Now, applying the claim to the problem gives that it suffices that $\overline{AX},\overline{BY},$ and $\overline{CZ}$ concur. Reflect $J_A,J_B,$ and $J_C$ over $\overline{BC},\overline{CA},$ and $\overline{AB}$ to get $J'_A,J'_B,$ and $J'_C$. Then, let the excentral triangle of $\triangle{}ABC$ be $\triangle{}I_AI_BI_C$.

Now, let $K_A,K_B,$ and $K_C$ be the points such that $\triangle{}K_AI_BI_C,\triangle{}K_BI_CI_A,$ and $\triangle{}K_CI_AI_B$ are isosceles right triangles with hypotenuses being the sides of $\triangle{}I_AI_BI_C$ pointing into $\triangle{}I_AI_BI_C$, respectively. Also, let $K'_A,K'_B,$ and $K'_C$ be the reflections of $K_A,K_B,$ and $K_C$ over $\overline{I_BI_C},\overline{I_CI_A},$ and $\overline{I_AI_B}$, respectively.

Claim $2$. We have that $X,Y,$ and $Z$ are the feet from $K_A,K_B,$ and $K_C$ to $\overline{BC},\overline{CA},$ and $\overline{AB}$, respectively.

Proof. Note that $J'_A$ lies on $\left(BCI_BI_CK_AK'_A\right)$, as
\begin{align*} \angle{}BJ'_AC&=\angle{}BJ_AC\\ &=90^\circ-\frac{\angle{}BHC}{2}\\ &=90^\circ-\frac{180^\circ-\angle{}CAB}{2}\\ &=\frac{\angle{}CAB}{2}\\ &=\angle{}BI_BC. \end{align*}Now, we see that
\begin{align*} \angle\left(\overline{J'_AI_B},\overline{BC}\right)&=\angle{}BCI_B-\angle{}CBJ'_A\\ &=90^\circ+\frac{\angle{}BCA}{2}-\angle{}CBJ_A\\ &=90^\circ+\frac{\angle{}BCA}{2}-\frac{180^\circ-\angle{}CBH}{2}\\ &=90^\circ+\frac{\angle{}BCA}{2}-\frac{180^\circ-\left(90^\circ-\angle{}BCA\right)}{2}\\ &=45^\circ. \end{align*}Similarly, we see that $\angle\left(\overline{J'_AI_C},\overline{BC}\right)=45^\circ$. This implies that $\overline{J'_AK_A}\perp\overline{BC}$ since $\overline{J'_AK_A}$ bisects $\angle{}I_BJ'_AI_C$, proving the claim.

Claim $3$. We have that $K_A,K_B,$ and $K_C$ lie on the isopivotal cubic of $\triangle{}ABC$ with pivot the Bevan point of $\triangle{}ABC$.

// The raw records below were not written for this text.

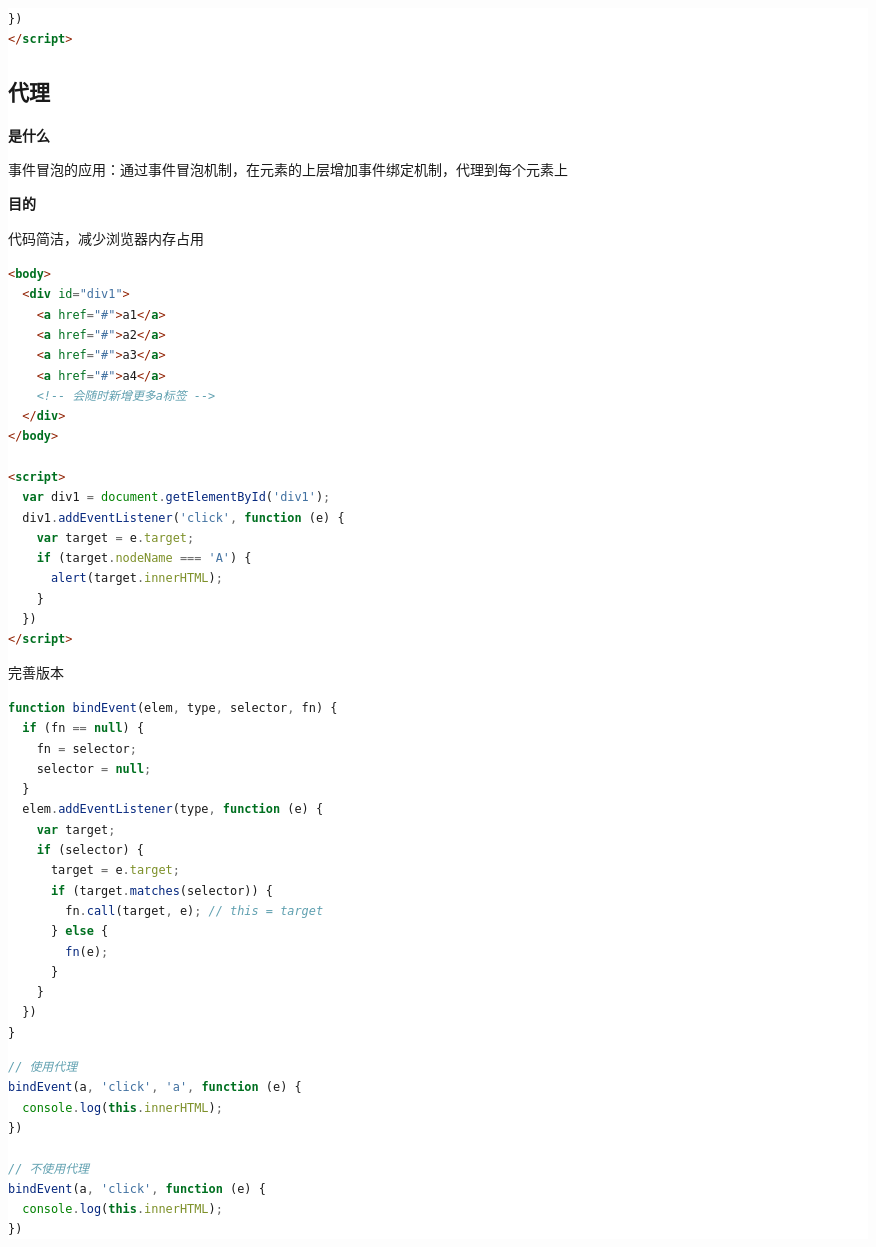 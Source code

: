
 ```html
})
</script>
```
## 代理
**是什么**

事件冒泡的应用：通过事件冒泡机制，在元素的上层增加事件绑定机制，代理到每个元素上

**目的** 

代码简洁，减少浏览器内存占用
```html
<body>
  <div id="div1">
    <a href="#">a1</a>
    <a href="#">a2</a>
    <a href="#">a3</a>
    <a href="#">a4</a>
    <!-- 会随时新增更多a标签 -->
  </div>
</body>

<script>
  var div1 = document.getElementById('div1');
  div1.addEventListener('click', function (e) {
    var target = e.target;
    if (target.nodeName === 'A') {
      alert(target.innerHTML);
    }
  })
</script>
```
完善版本
```js
function bindEvent(elem, type, selector, fn) {
  if (fn == null) {
    fn = selector;
    selector = null;
  }
  elem.addEventListener(type, function (e) {
    var target;
    if (selector) {
      target = e.target;
      if (target.matches(selector)) {
        fn.call(target, e); // this = target
      } else {
        fn(e);
      }
    }
  })
}
```
```js
// 使用代理
bindEvent(a, 'click', 'a', function (e) {
  console.log(this.innerHTML);
})

// 不使用代理
bindEvent(a, 'click', function (e) {
  console.log(this.innerHTML);
})
```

Proof. Note that $K_A$ and $K'_A$ are isogonal conjugates since
$$\angle{}I_BBK_A=\angle{}I_BBK'_A=\angle{}I_CCK_A=\angle{}ICC'K_A=45^\circ.$$Similarly, we see that $K_B$ and $K'_B$ are isogonal conjugates and that $K_C$ and $K'_C$ are isogonal conjugates. Now, we have that $\overline{K_AK'_A},\overline{K_BK'_B},$ and $\overline{K_CK'_C}$ are the perpendicular bisectors of $\overline{I_BI_C},\overline{I_CI_A},$ and $\overline{I_AI_B}$, so they concur at the Bevan point of $\triangle{}ABC$, proving the claim.

Claim $4$. We have that the isopivotal cubic of $\triangle{}ABC$ with pivot the Bevan point of $\triangle{}ABC$ is the isopivotal cubic of $\triangle{}I_AI_BI_C$ with pivot the orthocenter of $\triangle{}I_AI_BI_C$.

Proof. Note that $A,B,C,I,I_A,I_B,I_C,$ and the Bevan point of $\triangle{}ABC$ lie on both cubics. Therefore, it suffices that $K_A$ lies on both cubics, so it suffices that $K_A$ lies on the isopivotal cubic of $\triangle{}I_AI_BI_C$ with pivot the orthocenter of $\triangle{}I_AI_BI_C$.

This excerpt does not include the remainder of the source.